O Governo de Moçambique não descarta a possibilidade de vir a explorar diretamente o gás do país no futuro, mesmo sem definir datas específicas. Esta estratégia visa aumentar o controle nacional sobre os recursos energéticos e maximizar os benefícios para a economia e a sociedade moçambicana.

De acordo com o ministro dos Recursos Minerais e Energia, Estevão Pale, a utilização industrial do gás condensado requer um investimento significativo, que o país ainda não está em condições de suportar. No entanto, a visão do Governo é a longo prazo, buscando transformar esses recursos em um motor de desenvolvimento industrial e fortalecimento da economia nacional.

Capacitação e Autonomia
A estratégia envolve um desenvolvimento gradual das capacidades técnicas e institucionais.
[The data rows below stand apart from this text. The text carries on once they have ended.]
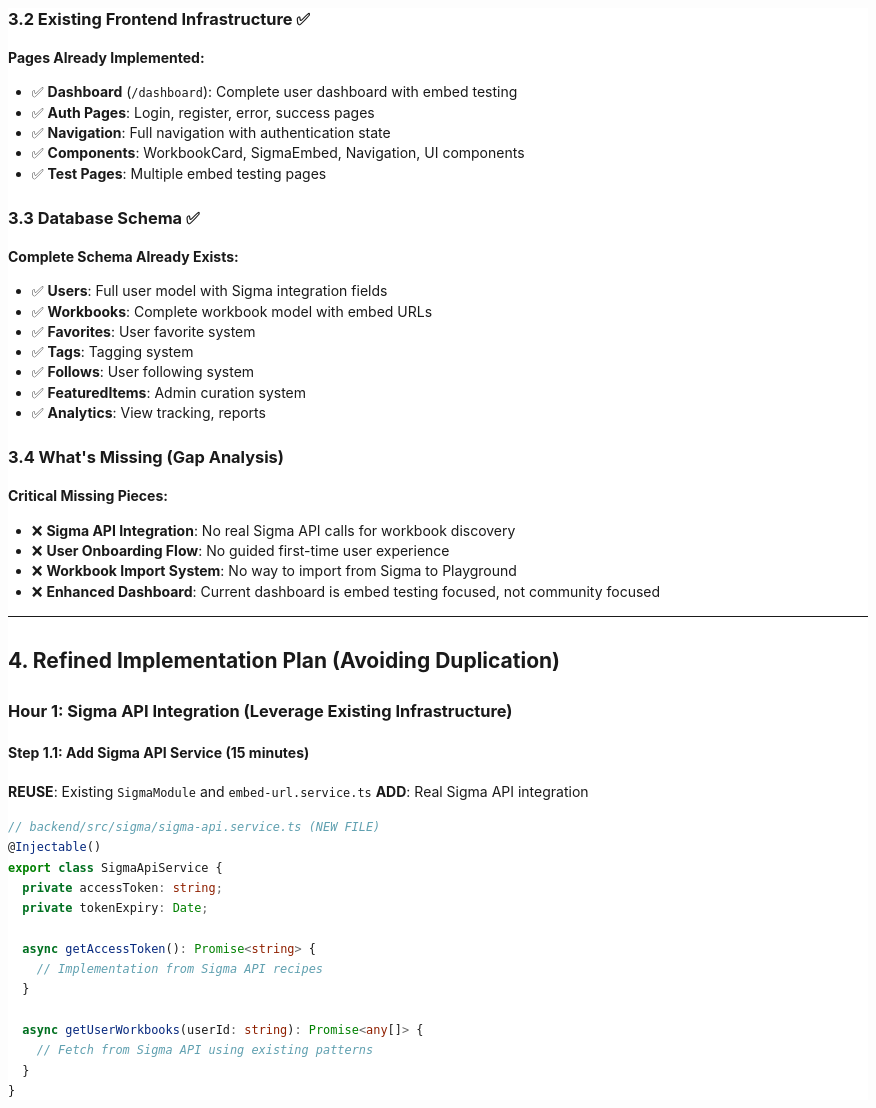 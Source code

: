 ### 3.2 Existing Frontend Infrastructure ✅
**Pages Already Implemented:**
- ✅ **Dashboard** (`/dashboard`): Complete user dashboard with embed testing
- ✅ **Auth Pages**: Login, register, error, success pages
- ✅ **Navigation**: Full navigation with authentication state
- ✅ **Components**: WorkbookCard, SigmaEmbed, Navigation, UI components
- ✅ **Test Pages**: Multiple embed testing pages

### 3.3 Database Schema ✅
**Complete Schema Already Exists:**
- ✅ **Users**: Full user model with Sigma integration fields
- ✅ **Workbooks**: Complete workbook model with embed URLs
- ✅ **Favorites**: User favorite system
- ✅ **Tags**: Tagging system
- ✅ **Follows**: User following system
- ✅ **FeaturedItems**: Admin curation system
- ✅ **Analytics**: View tracking, reports

### 3.4 What's Missing (Gap Analysis)
**Critical Missing Pieces:**
- ❌ **Sigma API Integration**: No real Sigma API calls for workbook discovery
- ❌ **User Onboarding Flow**: No guided first-time user experience
- ❌ **Workbook Import System**: No way to import from Sigma to Playground
- ❌ **Enhanced Dashboard**: Current dashboard is embed testing focused, not community focused

---

## 4. Refined Implementation Plan (Avoiding Duplication)

### Hour 1: Sigma API Integration (Leverage Existing Infrastructure)

#### Step 1.1: Add Sigma API Service (15 minutes)
**REUSE**: Existing `SigmaModule` and `embed-url.service.ts`
**ADD**: Real Sigma API integration

```typescript
// backend/src/sigma/sigma-api.service.ts (NEW FILE)
@Injectable()
export class SigmaApiService {
  private accessToken: string;
  private tokenExpiry: Date;

  async getAccessToken(): Promise<string> {
    // Implementation from Sigma API recipes
  }

  async getUserWorkbooks(userId: string): Promise<any[]> {
    // Fetch from Sigma API using existing patterns
  }
}
```
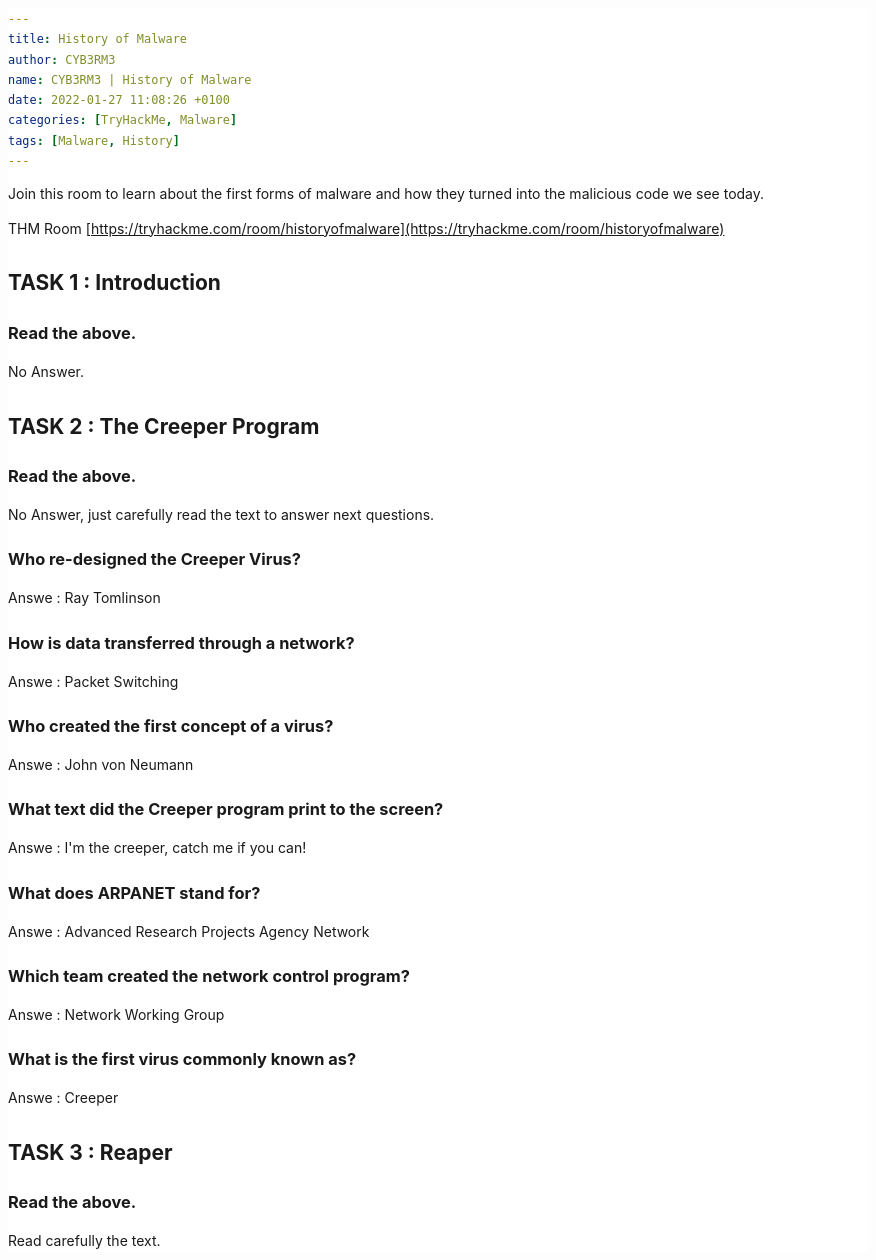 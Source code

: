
 ```yaml
---
title: History of Malware
author: CYB3RM3
name: CYB3RM3 | History of Malware
date: 2022-01-27 11:08:26 +0100
categories: [TryHackMe, Malware]
tags: [Malware, History]
---
```


Join this room to learn about the first forms of malware and how they turned into the malicious code we see today.

THM Room [https://tryhackme.com/room/historyofmalware](https://tryhackme.com/room/historyofmalware)


## TASK 1 : Introduction
### Read the above. 
No Answer.

## TASK 2 : The Creeper Program
### Read the above.
No Answer, just carefully read the text to answer next questions.

### Who re-designed the Creeper Virus?
Answe : Ray Tomlinson

### How is data transferred through a network?
Answe : Packet Switching

### Who created the first concept of a virus?
Answe : John von Neumann

### What text did the Creeper program print to the screen?
Answe : I'm the creeper, catch me if you can!

### What does ARPANET stand for?
Answe : Advanced Research Projects Agency Network

### Which team created the network control program?
Answe : Network Working Group

### What is the first virus commonly known as?
Answe : Creeper

## TASK 3 : Reaper
### Read the above. 
Read carefully the text.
À medida que Moçambique ganha experiência através da Empresa Nacional de Hidrocarbonetos (ENH), o objetivo é operar pequenos reservatórios antes de avançar para projetos maiores, alcançando maior autonomia e complexidade tecnológica.
Colaboração Técnica
O Governo também propõe a criação de normas que incentivem a cooperação entre técnicos moçambicanos e estrangeiros, essencial para a transferência de conhecimento e tecnologia, criando assim uma base sólida para o futuro do setor energético. Embora Moçambique ainda não tenha a capacidade de processar internamente o condensado, a sua venda no mercado internacional é uma solução estratégica para gerar receitas imediatas e preparar o país para etapas futuras de maior valor agregado.